(Input data):

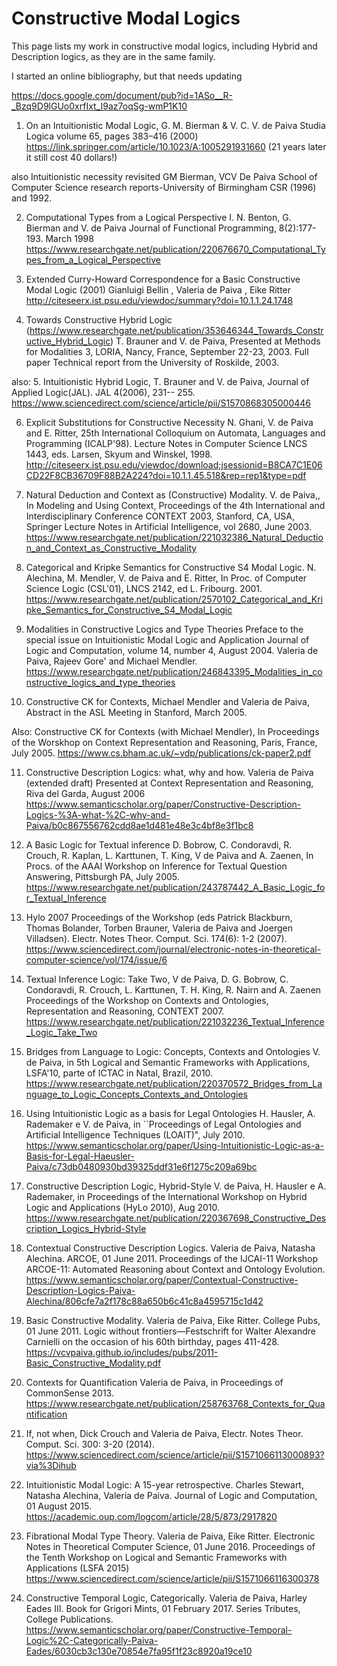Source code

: # Constructive Modal Logics 

This page lists my work in constructive modal logics, including Hybrid and Description logics, as they are in the same family.

I started an online bibliography, but  that needs updating

https://docs.google.com/document/pub?id=1ASo__R-_Bzq9D9lGUo0xrfIxt_I9az7oqSg-wmP1K10

1. On an Intuitionistic Modal Logic, 
G. M. Bierman & V. C. V. de Paiva 
Studia Logica volume 65, pages 383–416 (2000)
https://link.springer.com/article/10.1023/A:1005291931660
(21 years later it still cost 40 dollars!)

also Intuitionistic necessity revisited GM Bierman, VCV De Paiva School of Computer Science research reports-University of Birmingham CSR (1996)
and 1992.

2. Computational Types from a Logical Perspective I.
N. Benton, G. Bierman and V. de Paiva 
Journal of Functional Programming, 8(2):177-193. March 1998 
https://www.researchgate.net/publication/220676670_Computational_Types_from_a_Logical_Perspective

3. Extended Curry-Howard Correspondence for a Basic Constructive Modal Logic (2001)
 Gianluigi Bellin , Valeria de Paiva , Eike Ritter 
 http://citeseerx.ist.psu.edu/viewdoc/summary?doi=10.1.1.24.1748
 
4. Towards Constructive Hybrid Logic 
(https://www.researchgate.net/publication/353646344_Towards_Constructive_Hybrid_Logic)
 T. Brauner and V. de Paiva, Presented at Methods for Modalities 3, LORIA, Nancy, France, September 22-23, 2003. 
 Full paper Technical report from the University of Roskilde, 2003.
 
 also:
5. Intuitionistic Hybrid Logic,
 T. Brauner and V. de Paiva,
 Journal of Applied Logic(JAL). JAL 4(2006), 231-- 255.
 https://www.sciencedirect.com/science/article/pii/S1570868305000446
 
6. Explicit Substitutions for Constructive Necessity
N. Ghani, V. de Paiva and E. Ritter, 
25th International Colloquium on Automata, Languages and Programming (ICALP'98). 
Lecture Notes in Computer Science LNCS 1443, eds. Larsen, Skyum and Winskel, 1998. 
http://citeseerx.ist.psu.edu/viewdoc/download;jsessionid=B8CA7C1E06CD22F8CB36709F88B2A224?doi=10.1.1.45.518&rep=rep1&type=pdf

7.  Natural Deduction and Context as (Constructive) Modality. 
V. de Paiva,, In Modeling and Using Context, Proceedings of the 4th International and Interdisciplinary Conference 
CONTEXT 2003, Stanford, CA, USA, Springer Lecture Notes in Artificial Intelligence, vol 2680, June 2003.
https://www.researchgate.net/publication/221032386_Natural_Deduction_and_Context_as_Constructive_Modality

8. Categorical and Kripke Semantics for Constructive S4 Modal Logic. 
N. Alechina, M. Mendler, V. de Paiva and E. Ritter, 
In Proc. of Computer Science Logic (CSL'01), LNCS 2142, ed L. Fribourg. 2001.
https://www.researchgate.net/publication/2570102_Categorical_and_Kripke_Semantics_for_Constructive_S4_Modal_Logic

9. Modalities in Constructive Logics and Type Theories 
Preface to the special issue on Intuitionistic Modal Logic and Application
Journal of Logic and Computation, volume 14, number 4, August 2004. 
Valeria de Paiva, Rajeev Gore' and Michael Mendler.
https://www.researchgate.net/publication/246843395_Modalities_in_constructive_logics_and_type_theories

10. Constructive CK for Contexts, 
Michael Mendler and Valeria de Paiva, 
Abstract in the ASL Meeting in Stanford, March 2005. 

Also:
Constructive CK for Contexts (with Michael Mendler), 
In Proceedings of the Worskhop on Context Representation and Reasoning, Paris, France, July 2005.
https://www.cs.bham.ac.uk/~vdp/publications/ck-paper2.pdf

11. Constructive Description Logics: what, why and how. 
Valeria de Paiva (extended draft) Presented at Context Representation and Reasoning, Riva del Garda, August 2006
https://www.semanticscholar.org/paper/Constructive-Description-Logics-%3A-what-%2C-why-and-Paiva/b0c867556762cdd8ae1d481e48e3c4bf8e3f1bc8

12. A Basic Logic for Textual inference 
D. Bobrow, C. Condoravdi, R. Crouch, R. Kaplan, L. Karttunen, T. King, V de Paiva and A. Zaenen, 
In Procs. of the AAAI Workshop on Inference for Textual Question Answering, Pittsburgh PA, July 2005.
https://www.researchgate.net/publication/243787442_A_Basic_Logic_for_Textual_Inference

13. Hylo 2007 Proceedings of the Workshop (eds  Patrick Blackburn, Thomas Bolander, Torben Brauner, Valeria de Paiva and Joergen Villadsen). 
Electr. Notes Theor. Comput. Sci. 174(6): 1-2 (2007).
https://www.sciencedirect.com/journal/electronic-notes-in-theoretical-computer-science/vol/174/issue/6

14. Textual Inference Logic: Take Two, 
V de Paiva, D. G. Bobrow, C. Condoravdi, R. Crouch,  L. Karttunen, T. H. King, R. Nairn and A. Zaenen  
Proceedings of the Workshop on Contexts and Ontologies, Representation and Reasoning, CONTEXT 2007.
https://www.researchgate.net/publication/221032236_Textual_Inference_Logic_Take_Two

15. Bridges from Language to Logic: Concepts, Contexts and Ontologies 
V. de Paiva, in 5th Logical and Semantic Frameworks with Applications, LSFA'10, parte of ICTAC in Natal, Brazil, 2010.
https://www.researchgate.net/publication/220370572_Bridges_from_Language_to_Logic_Concepts_Contexts_and_Ontologies

16. Using Intuitionistic Logic as a basis for Legal Ontologies 
H. Hausler, A. Rademaker e V. de Paiva, in ``Proceedings of Legal Ontologies and Artificial Intelligence Techniques (LOAIT)", July 2010.
https://www.semanticscholar.org/paper/Using-Intuitionistic-Logic-as-a-Basis-for-Legal-Haeusler-Paiva/c73db0480930bd39325ddf31e6f1275c209a69bc

17. Constructive Description Logic, Hybrid-Style 
V. de Paiva, H. Hausler e A. Rademaker, in  Proceedings of the International Workshop on Hybrid Logic and Applications (HyLo 2010), Aug 2010.
https://www.researchgate.net/publication/220367698_Constructive_Description_Logics_Hybrid-Style

18. Contextual Constructive Description Logics. 
Valeria de Paiva, Natasha Alechina. 
ARCOE, 01 June 2011. Proceedings of the IJCAI-11 Workshop ARCOE-11: Automated Reasoning about Context and Ontology Evolution. 
https://www.semanticscholar.org/paper/Contextual-Constructive-Description-Logics-Paiva-Alechina/806cfe7a2f178c88a650b6c41c8a4595715c1d42

19. Basic Constructive Modality. 
Valeria de Paiva, Eike Ritter. College Pubs, 01 June 2011. 
Logic without frontiers—Festschrift for Walter Alexandre Carnielli on the occasion of his 60th birthday, pages 411-428.
https://vcvpaiva.github.io/includes/pubs/2011-Basic_Constructive_Modality.pdf

20. Contexts for Quantification
Valeria de Paiva, in Proceedings of CommonSense 2013.
https://www.researchgate.net/publication/258763768_Contexts_for_Quantification

21. If, not when,
Dick Crouch and Valeria de Paiva, Electr. Notes Theor. Comput. Sci. 300: 3-20 (2014).
https://www.sciencedirect.com/science/article/pii/S1571066113000893?via%3Dihub

22. Intuitionistic Modal Logic: A 15-year retrospective.
Charles Stewart, Natasha Alechina, Valeria de Paiva. 
Journal of Logic and Computation, 01 August 2015.
https://academic.oup.com/logcom/article/28/5/873/2917820

23. Fibrational Modal Type Theory. 
Valeria de Paiva, Eike Ritter. Electronic Notes in Theoretical Computer Science, 01 June 2016. 
Proceedings of the Tenth Workshop on Logical and Semantic Frameworks with Applications (LSFA 2015)
https://www.sciencedirect.com/science/article/pii/S1571066116300378

24. Constructive Temporal Logic, Categorically. 
Valeria de Paiva, Harley Eades III. 
Book for Grigori Mints, 01 February 2017. Series Tributes, College Publications.
https://www.semanticscholar.org/paper/Constructive-Temporal-Logic%2C-Categorically-Paiva-Eades/6030cb3c130e70854e7fa95f1f23c8920a19ce10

(Exercise goal): The lines holding the word "Brauner" are the answer. Pull them out of the records and copy them.

(Answer box):
 T. Brauner and V. de Paiva, Presented at Methods for Modalities 3, LORIA, Nancy, France, September 22-23, 2003. 
 T. Brauner and V. de Paiva,
13. Hylo 2007 Proceedings of the Workshop (eds  Patrick Blackburn, Thomas Bolander, Torben Brauner, Valeria de Paiva and Joergen Villadsen). 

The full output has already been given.